Agatha Christie Christened Agatha Mary Clarissa Miller, in Torquay, Devon, England, she was the daughter of a United States-born father and a British mother. (However, she never held U.S. citizenship.)
Christie's first marriage, an unhappy one, was in 1914 to Colonel Archibald Christie, an aviator in the Royal Flying Corps. The couple had one daughter, Rosalind Hicks, and divorced in 1928.
During World War I she worked at a hospital and then a pharmacy, a job that also influenced her work: many of the murders in her books are carried out with poison.
In December 1926 she disappeared for eleven days, causing quite a storm in the press. Her car was found abandoned in a chalk pit. She was eventually found staying at a hotel in Harrogate, where she claimed to have suffered amnesia due to a nervous breakdown following the death of her mother and her husband's confessed infidelity. Opinions are still divided as to whether this was a publicity stunt or not.

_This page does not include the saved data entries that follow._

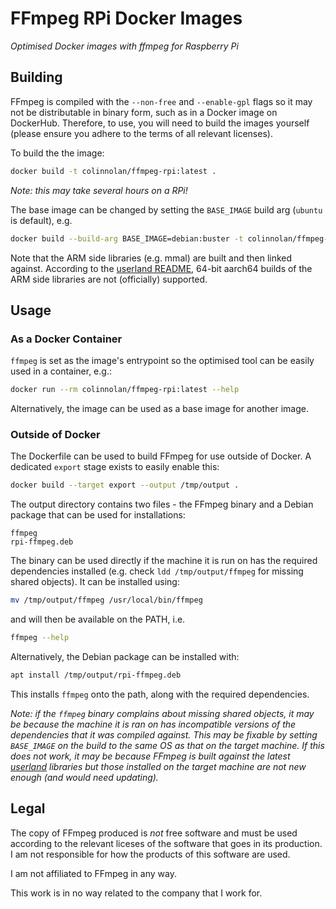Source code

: # FFmpeg RPi Docker Images
_Optimised Docker images with ffmpeg for Raspberry Pi_


## Building
FFmpeg is compiled with the `--non-free` and `--enable-gpl` flags so it may not be distributable in binary form,
such as in a Docker image on DockerHub. Therefore, to use, you will need to build the images yourself (please 
ensure you adhere to the terms of all relevant licenses).

To build the the image:
```bash
docker build -t colinnolan/ffmpeg-rpi:latest .
```
_Note: this may take several hours on a RPi!_

The base image can be changed by setting the `BASE_IMAGE` build arg (`ubuntu` is default), e.g.
```bash
docker build --build-arg BASE_IMAGE=debian:buster -t colinnolan/ffmpeg-rpi:latest .
```

Note that the ARM side libraries (e.g. mmal) are built and then linked against. According to the
[userland README](https://github.com/raspberrypi/userland#readme), 64-bit aarch64 builds of the ARM side libraries are
not (officially) supported.


## Usage
### As a Docker Container
`ffmpeg` is set as the image's entrypoint so the optimised tool can be easily used in a container, e.g.:
```bash
docker run --rm colinnolan/ffmpeg-rpi:latest --help
```
Alternatively, the image can be used as a base image for another image.

### Outside of Docker
The Dockerfile can be used to build FFmpeg for use outside of Docker. A dedicated `export` stage exists to easily enable this:
```bash
docker build --target export --output /tmp/output .
```

The output directory contains two files - the FFmpeg binary and a Debian package that can be used for installations:
```text
ffmpeg
rpi-ffmpeg.deb
```

The binary can be used directly if the machine it is run on has the required dependencies installed (e.g. check 
`ldd /tmp/output/ffmpeg` for missing shared objects). It can be installed using:
```bash
mv /tmp/output/ffmpeg /usr/local/bin/ffmpeg
```
and will then be available on the PATH, i.e.
```bash
ffmpeg --help
```

Alternatively, the Debian package can be installed with:
```bash
apt install /tmp/output/rpi-ffmpeg.deb
```
This installs `ffmpeg` onto the path, along with the required dependencies.

_Note: if the `ffmpeg` binary complains about missing shared objects, it may be because the machine it is ran
on has incompatible versions of the dependencies that it was compiled against. This may be fixable by setting
`BASE_IMAGE` on the build to the same OS as that on the target machine. If this does not work, it may be because 
FFmpeg is built against the latest [userland](https://github.com/raspberrypi/userland) libraries but those 
installed on the target machine are not new enough (and would need updating)._


## Legal
The copy of FFmpeg produced is _not_ free software and must be used according to the relevant liceses of the
software that goes in its production. I am not responsible for how the products of this software are used.

I am not affiliated to FFmpeg in any way.

This work is in no way related to the company that I work for.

A 1979 film, Agatha, starring Vanessa Redgrave as Christie, recounted a fictionalised version of the disappearance.
In 1930, Christie married (despite her divorce) a Roman Catholic, Sir Max Mallowan, a British archaeologist 14 years her junior, and her travels with him contributed background to several of her novels set in the Middle East. Other novels (such as And Then There Were None) were set in and around Torquay, Devon, where she was born.
In 1971 she was granted the title of Dame Commander of the British Empire.
Agatha Christie died on January 12, 1976, at age 85 from natural causes, at Winterbrook House, Cholsey near Wallingford, Oxfordshire. She is buried at St. Mary's Churchyard in Cholsey, Oxon.
Christie's only child, Rosalind Hicks, died on October 28, 2004, also aged 85, from natural causes. Christie's grandson, Matthew Prichard, now owns the royalties to his grandmother's works.
Two of her novels were written at the height of her career but held back until after her death: they were the last cases of Poirot and Miss Marple. In the final Poirot novel Curtain, Christie killed her creation and explained in her diary that she had always found him insufferable. She had a great fondness for Miss Marple, who was based largely on Christie's own grandmother, so she allowed Miss Marple to solve one more mystery in Sleeping Murder and return to the solitude of her village. However, since Sleeping Murder had been written quite a while previously, at least one character (Colonel Arthur Bantry, husband of Jane Marple's friend, Dolly) who had been declared deceased in earlier-released mysteries reappeared alive and well.